Exercise: Which lines below contain "subsubsection"? Copy every one of them.

*** Stored data ***

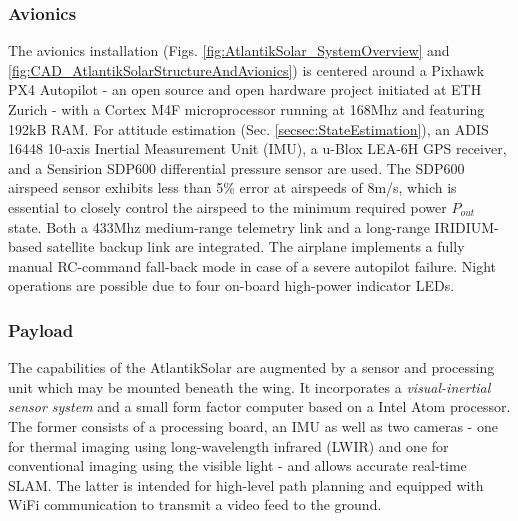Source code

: \subsubsection{Avionics}
The avionics installation (Figs. \ref{fig:AtlantikSolar_SystemOverview} and \ref{fig:CAD_AtlantikSolarStructureAndAvionics}) is centered around a Pixhawk PX4 Autopilot - an open source and open hardware project initiated at ETH Zurich - with a Cortex M4F microprocessor running at 168Mhz and featuring 192kB RAM. For attitude estimation (Sec. \ref{secsec:StateEstimation}), an ADIS 16448 10-axis Inertial Measurement Unit (IMU), a u-Blox LEA-6H GPS receiver, and a Sensirion SDP600 differential pressure sensor are used. The SDP600 airspeed sensor exhibits less than 5\% error at airspeeds of 8m/s, which is essential to closely control the airspeed to the minimum required power $P_{out}$ state. Both a 433Mhz medium-range telemetry link and a long-range IRIDIUM-based satellite backup link are integrated. The airplane implements a fully manual RC-command fall-back mode in case of a severe autopilot failure. Night operations are possible due to four on-board high-power indicator LEDs.


\subsubsection{Payload}
The capabilities of the AtlantikSolar are augmented by a sensor and processing unit which may be mounted beneath the wing. It incorporates a \emph{visual-inertial sensor system} \cite{nikolic2014synchronized} and a small form factor computer based on a Intel Atom processor. The former consists of a processing board, an IMU as well as two cameras - one for thermal imaging using long-wavelength infrared (LWIR) and one for conventional imaging using the visible light - and allows accurate real-time SLAM. The latter is intended for high-level path planning and equipped with WiFi communication to transmit a video feed to the ground.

*** End of Stored data ***

Output of the exercise:
: \subsubsection{Avionics}
\subsubsection{Payload}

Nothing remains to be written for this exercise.